旭川龍谷高に全国最大級の330メートル全天候型ビニールハウス周回走路完成

スポーツ報知
旭川龍谷インドアトラックの全景

 全道高校女子駅伝(23日、北斗市、5区間21・0975キロ)で6連覇を狙う旭川龍谷に、全国でも最大規模というビニールハウス型330メートル周回走路「旭川龍谷インドアトラック」が完成した。28日に竣工式を行う。通年使用が可能な雪国のトレーニング“基地”を活用し、全国強豪への飛躍を目指す。

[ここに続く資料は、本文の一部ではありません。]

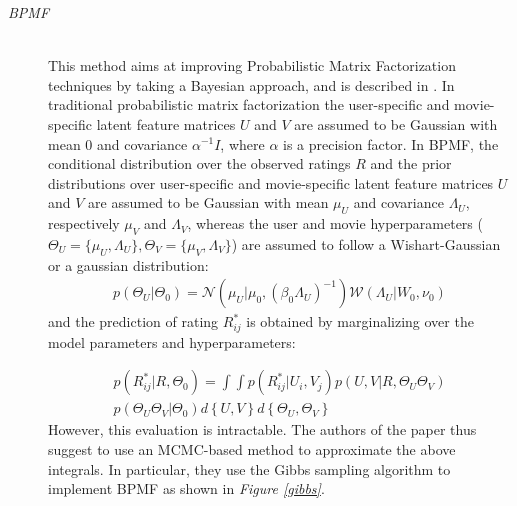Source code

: \documentclass[10pt,conference,compsocconf]{IEEEtran}
\begin{document}
\begin{description}
\item[\emph{BPMF}] \ \\
This method aims at improving Probabilistic Matrix Factorization techniques by taking a Bayesian approach, and is described in \cite{BPMF}. In traditional probabilistic matrix factorization the user-specific and movie-specific latent feature matrices $U$ and $V$ are assumed to be Gaussian with mean 0 and covariance $\alpha^{-1} I$, where $\alpha$ is a precision factor.  
In BPMF, the conditional distribution over the observed ratings $R$ and the prior distributions over user-specific and movie-specific latent feature matrices $U$ and $V$ are assumed to be Gaussian with mean $\mu_{U}$ and covariance $\Lambda_{U}$, respectively $\mu_{V}$ and $\Lambda_{V}$, whereas the user and movie hyperparameters ($\Theta_{U}=\{\mu_{U},\Lambda_{U}\}, \Theta_{V}=\{\mu_{V},\Lambda_{V}\}$) are assumed to follow a Wishart-Gaussian or a gaussian distribution:
$$
\begin{aligned}
p(\Theta_{U} \vert \Theta_{0}) =  \mathcal{N}(\mu_{U} \vert \mu_{0}, (\beta_{0}\Lambda_{U})^{-1})\mathcal{W}(\Lambda_{U} \vert W_{0}, \nu_{0})
\end{aligned}
$$
and the prediction of rating $R_{ij}^*$ is obtained by marginalizing over the model parameters and hyperparameters:

$$
\begin{aligned}
p(R_{ij}^* \vert R, \Theta_0) =  \int\int p(R_{ij}^* \vert U_i,V_j)p(U,V \vert R, \Theta_U \Theta_V) \\
p(\Theta_U \Theta_V \vert \Theta_0)d \left\lbrace U,V \right\rbrace  d \left\lbrace \Theta_U, \Theta_V \right\rbrace
\end{aligned}
$$
\noindent However, this evaluation is intractable. The authors of the paper thus suggest to use an MCMC-based method to approximate the above integrals. In particular, they use the Gibbs sampling algorithm to implement BPMF as shown in \emph{Figure \ref{gibbs}}.


\end{description}
\end{document}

 旭川龍谷が来夏移転する、元・旭川東栄高のグラウンドに完成した屋内トラック。敷地面積は約1650平方メートル。耐久性の強いビニールで覆われた長さ330メートルの巨大な周回コースが、異彩を放つ。コース幅は5・4メートル~7・2メートルで4レーン分の広さ。今後2レーンを人工芝化、1レーン100メートルをオールウェザー(合成ゴム)化する。天井も4メートル前後と高く、広々とした空間が広がる。暖房設備も付け、通年利用が可能だ。

 阿部文仁監督(45)は「これだけ大規模なビニールハウストラックは全国初と聞いている。この基地を活用し、雪国のハンデを克服したい。全道高校駅伝も負けられません」と力を込めた。

 厳寒期は氷点下20度以下になる旭川だが、駅伝チームはこれまで、冬場も足元を気にしながら学校周辺や市街地で練習。本格的走り込みは、札幌の真駒内公園屋内競技場や「つどーむ」まで足を伸ばさなくてはいけなかった。阿部監督は学校移転に合わせ屋内トラック整備を学校へ要望。親交があり土木工事、ビニールハウス建設を扱う会社を経営する田中幸夫・道北陸協理事(72)の協力を得て、8月に着工し実現した。

 試走を行った選手も感激。石橋桜主将(3年)は「風雪の影響を全く受けない、素晴らしい環境。感謝の気持ちしかない。結果で恩返しをしたい」。エース足沢花南(3年)も「明るく開放感があり、走りやすい。道大会を突破し、この走路を走り込み、都大路で過去最高成績(19位)を更新したい」と力を込めた。

 阿部監督は陸上部公式ツイッターに新トラック動画をアップ、東京五輪陸上代表の小池祐貴(住友電工、立命館慶祥高出)や北口榛花(JAL、旭川東高出)、五輪女子マラソンメダリスト有森裕子さんらから「いいね」をもらうなど、反響も大きい。

 今後は他の運動部、地元住民や少年団への開放も予定しており、雪国の“地域密着型スポーツ基地”として注目を集めそうだ。(小林 聖孝)

 ◆インドアトラック 道内では、06年に恵庭市に完成した北海道ハイテクACの拠点「インドアスタジアム」が有名、直線130メートル走路5レーンにトレーニング室も併設、五輪代表の福島千里(現・セイコー)、寺田明日香(現・ジャパンクリエイト)らを育てた。高校スポーツでは屋内練習場は野球が主で、北海道栄高は60メートル×50メートル、広さ3565平方メートルの室内練習場を所有、2階に1周200メートル走路もあり陸上部なども使用している。